▶ [TASK] Your copy should match the entries exactly, except that it holds no pictures.
[Start of section]
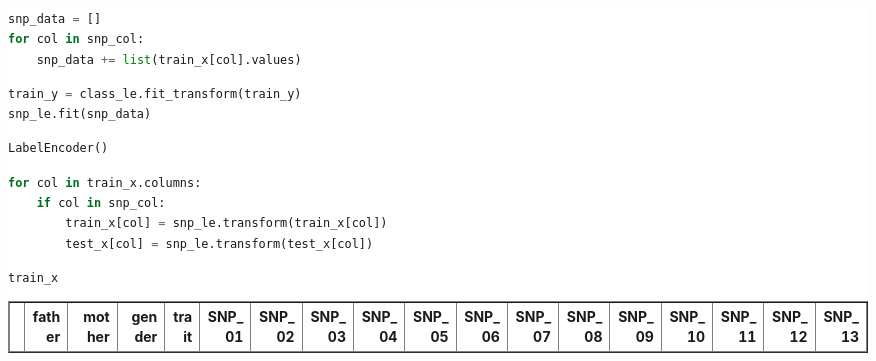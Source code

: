 
```python
snp_data = []
for col in snp_col:
    snp_data += list(train_x[col].values)
```


```python
train_y = class_le.fit_transform(train_y)
snp_le.fit(snp_data)
```




    LabelEncoder()




```python
for col in train_x.columns:
    if col in snp_col:
        train_x[col] = snp_le.transform(train_x[col])
        test_x[col] = snp_le.transform(test_x[col])
```


```python
train_x
```





  <div id="df-7e755782-49fb-46e9-be67-9994417822be">
    <div class="colab-df-container">
      <div>
<style scoped>
    .dataframe tbody tr th:only-of-type {
        vertical-align: middle;
    }

    .dataframe tbody tr th {
        vertical-align: top;
    }

    .dataframe thead th {
        text-align: right;
    }
</style>
<table border="1" class="dataframe">
  <thead>
    <tr style="text-align: right;">
      <th></th>
      <th>father</th>
      <th>mother</th>
      <th>gender</th>
      <th>trait</th>
      <th>SNP_01</th>
      <th>SNP_02</th>
      <th>SNP_03</th>
      <th>SNP_04</th>
      <th>SNP_05</th>
      <th>SNP_06</th>
      <th>SNP_07</th>
      <th>SNP_08</th>
      <th>SNP_09</th>
      <th>SNP_10</th>
      <th>SNP_11</th>
      <th>SNP_12</th>
      <th>SNP_13</th>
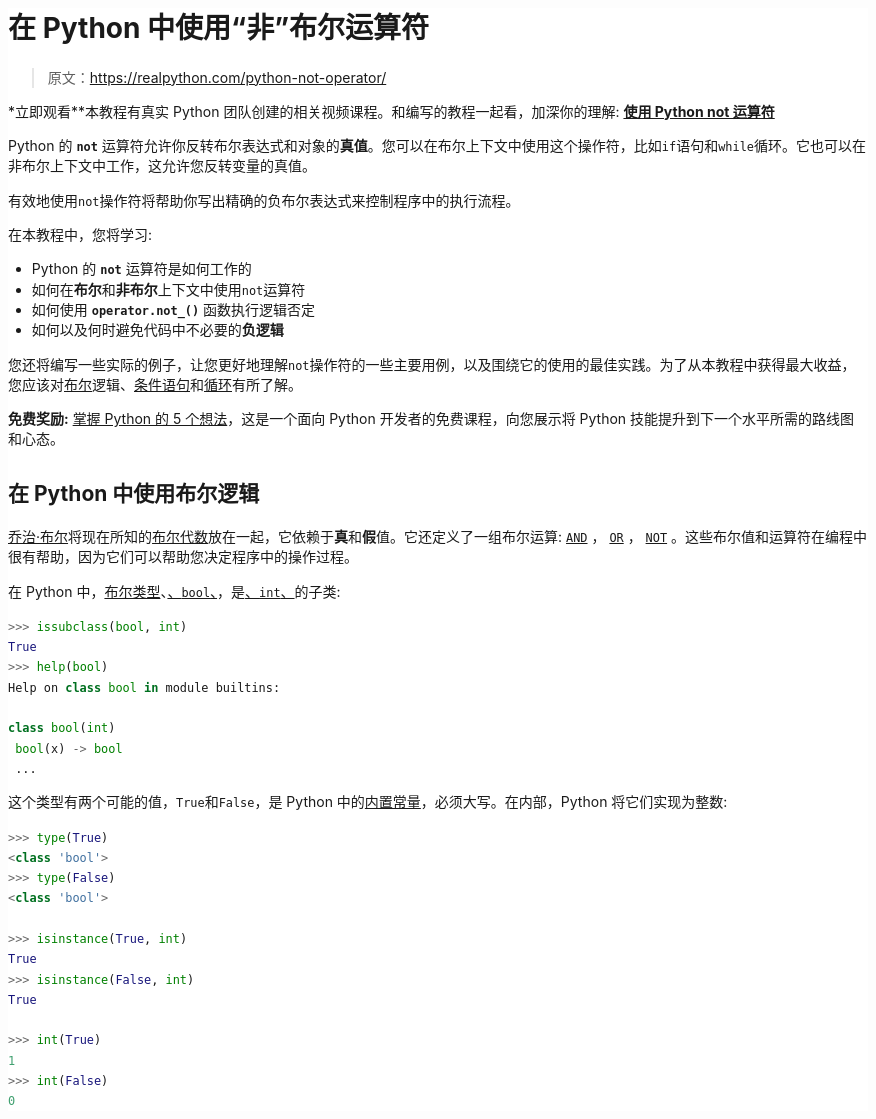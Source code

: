 # 在 Python 中使用“非”布尔运算符

> 原文：<https://realpython.com/python-not-operator/>

*立即观看**本教程有真实 Python 团队创建的相关视频课程。和编写的教程一起看，加深你的理解: [**使用 Python not 运算符**](/courses/using-not-operator/)

Python 的 **`not`** 运算符允许你反转布尔表达式和对象的**真值**。您可以在布尔上下文中使用这个操作符，比如`if`语句和`while`循环。它也可以在非布尔上下文中工作，这允许您反转变量的真值。

有效地使用`not`操作符将帮助你写出精确的负布尔表达式来控制程序中的执行流程。

在本教程中，您将学习:

*   Python 的 **`not`** 运算符是如何工作的
*   如何在**布尔**和**非布尔**上下文中使用`not`运算符
*   如何使用 **`operator.not_()`** 函数执行逻辑否定
*   如何以及何时避免代码中不必要的**负逻辑**

您还将编写一些实际的例子，让您更好地理解`not`操作符的一些主要用例，以及围绕它的使用的最佳实践。为了从本教程中获得最大收益，您应该对[布尔](https://realpython.com/python-boolean/)逻辑、[条件语句](https://realpython.com/python-conditional-statements/)和[循环](https://realpython.com/python-while-loop/)有所了解。

**免费奖励:** [掌握 Python 的 5 个想法](https://realpython.com/bonus/python-mastery-course/)，这是一个面向 Python 开发者的免费课程，向您展示将 Python 技能提升到下一个水平所需的路线图和心态。

## 在 Python 中使用布尔逻辑

[乔治·布尔](https://en.wikipedia.org/wiki/George_Boole)将现在所知的[布尔代数](https://en.wikipedia.org/wiki/Boolean_algebra)放在一起，它依赖于**真**和**假**值。它还定义了一组布尔运算: [`AND`](https://en.wikipedia.org/wiki/Logical_conjunction) ， [`OR`](https://en.wikipedia.org/wiki/Logical_disjunction) ， [`NOT`](https://en.wikipedia.org/wiki/Negation) 。这些布尔值和运算符在编程中很有帮助，因为它们可以帮助您决定程序中的操作过程。

在 Python 中，[布尔类型](https://realpython.com/python-boolean/)、[、`bool`、](https://docs.python.org/3/library/functions.html#bool)，是[、`int`、](https://docs.python.org/3/library/functions.html#int)的子类:

>>>

```py
>>> issubclass(bool, int)
True
>>> help(bool)
Help on class bool in module builtins:

class bool(int)
 bool(x) -> bool
 ...
```

这个类型有两个可能的值，`True`和`False`，是 Python 中的[内置常量](https://docs.python.org/3/library/constants.html#built-in-constants)，必须大写。在内部，Python 将它们实现为整数:

>>>

```py
>>> type(True)
<class 'bool'>
>>> type(False)
<class 'bool'>

>>> isinstance(True, int)
True
>>> isinstance(False, int)
True

>>> int(True)
1
>>> int(False)
0
```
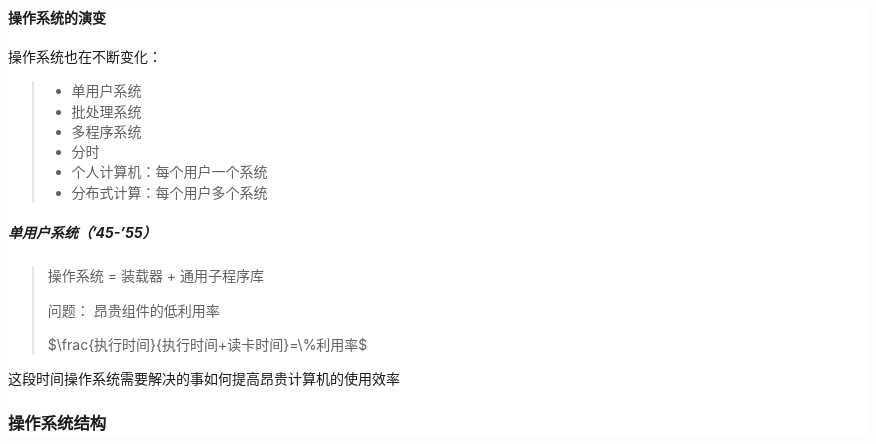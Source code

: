 

#### 操作系统的演变

操作系统也在不断变化：

> + 单用户系统
> + 批处理系统
> + 多程序系统
> + 分时
> + 个人计算机：每个用户一个系统
> + 分布式计算：每个用户多个系统

##### 单用户系统（’45-’55）

> 操作系统 = 装载器 + 通用子程序库
>
> 问题： 昂贵组件的低利用率
>
> $\frac{执行时间}{执行时间+读卡时间}=\%利用率$

这段时间操作系统需要解决的事如何提高昂贵计算机的使用效率





### 操作系统结构

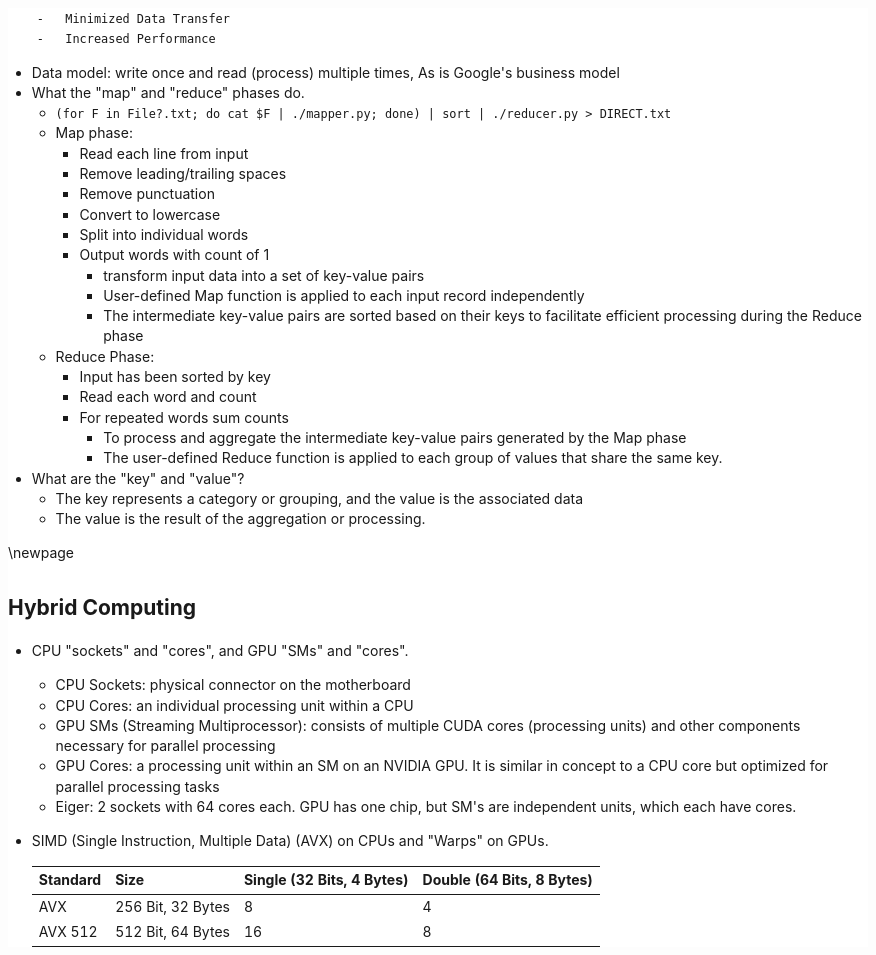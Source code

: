         -   Minimized Data Transfer
        -   Increased Performance
-   Data model: write once and read (process) multiple times, As is
    Google's business model
-   What the "map" and "reduce" phases do.
    -   `(for F in File?.txt; do cat $F | ./mapper.py; done) | sort | ./reducer.py > DIRECT.txt`
    -   Map phase:
        -   Read each line from input
        -   Remove leading/trailing spaces
        -   Remove punctuation
        -   Convert to lowercase
        -   Split into individual words
        -   Output words with count of 1
            -   transform input data into a set of key-value pairs
            -   User-defined Map function is applied to each input
                record independently
            -   The intermediate key-value pairs are sorted based on
                their keys to facilitate efficient processing during the
                Reduce phase
    -   Reduce Phase:
        -   Input has been sorted by key
        -   Read each word and count
        -   For repeated words sum counts
            -   To process and aggregate the intermediate key-value
                pairs generated by the Map phase
            -   The user-defined Reduce function is applied to each
                group of values that share the same key.
-   What are the "key" and "value"?
    -   The key represents a category or grouping, and the value is the
        associated data
    -   The value is the result of the aggregation or processing.

\newpage

## Hybrid Computing

-   CPU "sockets" and "cores", and GPU "SMs" and "cores".

    -   CPU Sockets: physical connector on the motherboard
    -   CPU Cores: an individual processing unit within a CPU
    -   GPU SMs (Streaming Multiprocessor): consists of multiple CUDA
        cores (processing units) and other components necessary for
        parallel processing
    -   GPU Cores: a processing unit within an SM on an NVIDIA GPU. It
        is similar in concept to a CPU core but optimized for parallel
        processing tasks
    -   Eiger: 2 sockets with 64 cores each. GPU has one chip, but SM's
        are independent units, which each have cores.

-   SIMD (Single Instruction, Multiple Data) (AVX) on CPUs and "Warps"
    on GPUs.

    | Standard | Size              | Single (32 Bits, 4 Bytes) | Double (64 Bits, 8 Bytes) |
    |----------|-------------------|---------------------------|---------------------------|
    | AVX      | 256 Bit, 32 Bytes | 8                         | 4                         |
    | AVX 512  | 512 Bit, 64 Bytes | 16                        | 8                         |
[End of section]
▶ [TASK RESPONSE]
Source code

: 
```python
snp_data = []
for col in snp_col:
    snp_data += list(train_x[col].values)
```


```python
train_y = class_le.fit_transform(train_y)
snp_le.fit(snp_data)
```




    LabelEncoder()




```python
for col in train_x.columns:
    if col in snp_col:
        train_x[col] = snp_le.transform(train_x[col])
        test_x[col] = snp_le.transform(test_x[col])
```


```python
train_x
```





  <div id="df-7e755782-49fb-46e9-be67-9994417822be">
    <div class="colab-df-container">
      <div>
<style scoped>
    .dataframe tbody tr th:only-of-type {
        vertical-align: middle;
    }

    .dataframe tbody tr th {
        vertical-align: top;
    }

    .dataframe thead th {
        text-align: right;
    }
</style>
<table border="1" class="dataframe">
  <thead>
    <tr style="text-align: right;">
      <th></th>
      <th>father</th>
      <th>mother</th>
      <th>gender</th>
      <th>trait</th>
      <th>SNP_01</th>
      <th>SNP_02</th>
      <th>SNP_03</th>
      <th>SNP_04</th>
      <th>SNP_05</th>
      <th>SNP_06</th>
      <th>SNP_07</th>
      <th>SNP_08</th>
      <th>SNP_09</th>
      <th>SNP_10</th>
      <th>SNP_11</th>
      <th>SNP_12</th>
      <th>SNP_13</th>
Source code

: # 在 Python 中使用“非”布尔运算符

> 原文：<https://realpython.com/python-not-operator/>

*立即观看**本教程有真实 Python 团队创建的相关视频课程。和编写的教程一起看，加深你的理解: [**使用 Python not 运算符**](/courses/using-not-operator/)

Python 的 **`not`** 运算符允许你反转布尔表达式和对象的**真值**。您可以在布尔上下文中使用这个操作符，比如`if`语句和`while`循环。它也可以在非布尔上下文中工作，这允许您反转变量的真值。

有效地使用`not`操作符将帮助你写出精确的负布尔表达式来控制程序中的执行流程。

在本教程中，您将学习:

*   Python 的 **`not`** 运算符是如何工作的
*   如何在**布尔**和**非布尔**上下文中使用`not`运算符
*   如何使用 **`operator.not_()`** 函数执行逻辑否定
*   如何以及何时避免代码中不必要的**负逻辑**

您还将编写一些实际的例子，让您更好地理解`not`操作符的一些主要用例，以及围绕它的使用的最佳实践。为了从本教程中获得最大收益，您应该对[布尔](https://realpython.com/python-boolean/)逻辑、[条件语句](https://realpython.com/python-conditional-statements/)和[循环](https://realpython.com/python-while-loop/)有所了解。

**免费奖励:** [掌握 Python 的 5 个想法](https://realpython.com/bonus/python-mastery-course/)，这是一个面向 Python 开发者的免费课程，向您展示将 Python 技能提升到下一个水平所需的路线图和心态。

## 在 Python 中使用布尔逻辑

[乔治·布尔](https://en.wikipedia.org/wiki/George_Boole)将现在所知的[布尔代数](https://en.wikipedia.org/wiki/Boolean_algebra)放在一起，它依赖于**真**和**假**值。它还定义了一组布尔运算: [`AND`](https://en.wikipedia.org/wiki/Logical_conjunction) ， [`OR`](https://en.wikipedia.org/wiki/Logical_disjunction) ， [`NOT`](https://en.wikipedia.org/wiki/Negation) 。这些布尔值和运算符在编程中很有帮助，因为它们可以帮助您决定程序中的操作过程。

在 Python 中，[布尔类型](https://realpython.com/python-boolean/)、[、`bool`、](https://docs.python.org/3/library/functions.html#bool)，是[、`int`、](https://docs.python.org/3/library/functions.html#int)的子类:

>>>

```py
>>> issubclass(bool, int)
True
>>> help(bool)
Help on class bool in module builtins:

class bool(int)
 bool(x) -> bool
 ...
```

这个类型有两个可能的值，`True`和`False`，是 Python 中的[内置常量](https://docs.python.org/3/library/constants.html#built-in-constants)，必须大写。在内部，Python 将它们实现为整数:

>>>

```py
>>> type(True)
<class 'bool'>
>>> type(False)
<class 'bool'>

>>> isinstance(True, int)
True
>>> isinstance(False, int)
True

>>> int(True)
1
>>> int(False)
0
```
Source code

: 

#### 操作系统的演变

操作系统也在不断变化：

> + 单用户系统
> + 批处理系统
> + 多程序系统
> + 分时
> + 个人计算机：每个用户一个系统
> + 分布式计算：每个用户多个系统

##### 单用户系统（’45-’55）

> 操作系统 = 装载器 + 通用子程序库
>
> 问题： 昂贵组件的低利用率
>
> $\frac{执行时间}{执行时间+读卡时间}=\%利用率$

这段时间操作系统需要解决的事如何提高昂贵计算机的使用效率





### 操作系统结构

Source code

:         -   Minimized Data Transfer
        -   Increased Performance
-   Data model: write once and read (process) multiple times, As is
    Google's business model
-   What the "map" and "reduce" phases do.
    -   `(for F in File?.txt; do cat $F | ./mapper.py; done) | sort | ./reducer.py > DIRECT.txt`
    -   Map phase:
        -   Read each line from input
        -   Remove leading/trailing spaces
        -   Remove punctuation
        -   Convert to lowercase
        -   Split into individual words
        -   Output words with count of 1
            -   transform input data into a set of key-value pairs
            -   User-defined Map function is applied to each input
                record independently
            -   The intermediate key-value pairs are sorted based on
                their keys to facilitate efficient processing during the
                Reduce phase
    -   Reduce Phase:
        -   Input has been sorted by key
        -   Read each word and count
        -   For repeated words sum counts
            -   To process and aggregate the intermediate key-value
                pairs generated by the Map phase
            -   The user-defined Reduce function is applied to each
                group of values that share the same key.
-   What are the "key" and "value"?
    -   The key represents a category or grouping, and the value is the
        associated data
    -   The value is the result of the aggregation or processing.

\newpage

## Hybrid Computing

-   CPU "sockets" and "cores", and GPU "SMs" and "cores".

    -   CPU Sockets: physical connector on the motherboard
    -   CPU Cores: an individual processing unit within a CPU
    -   GPU SMs (Streaming Multiprocessor): consists of multiple CUDA
        cores (processing units) and other components necessary for
        parallel processing
    -   GPU Cores: a processing unit within an SM on an NVIDIA GPU. It
        is similar in concept to a CPU core but optimized for parallel
        processing tasks
    -   Eiger: 2 sockets with 64 cores each. GPU has one chip, but SM's
        are independent units, which each have cores.

-   SIMD (Single Instruction, Multiple Data) (AVX) on CPUs and "Warps"
    on GPUs.

    | Standard | Size              | Single (32 Bits, 4 Bytes) | Double (64 Bits, 8 Bytes) |
    |----------|-------------------|---------------------------|---------------------------|
    | AVX      | 256 Bit, 32 Bytes | 8                         | 4                         |
    | AVX 512  | 512 Bit, 64 Bytes | 16                        | 8                         |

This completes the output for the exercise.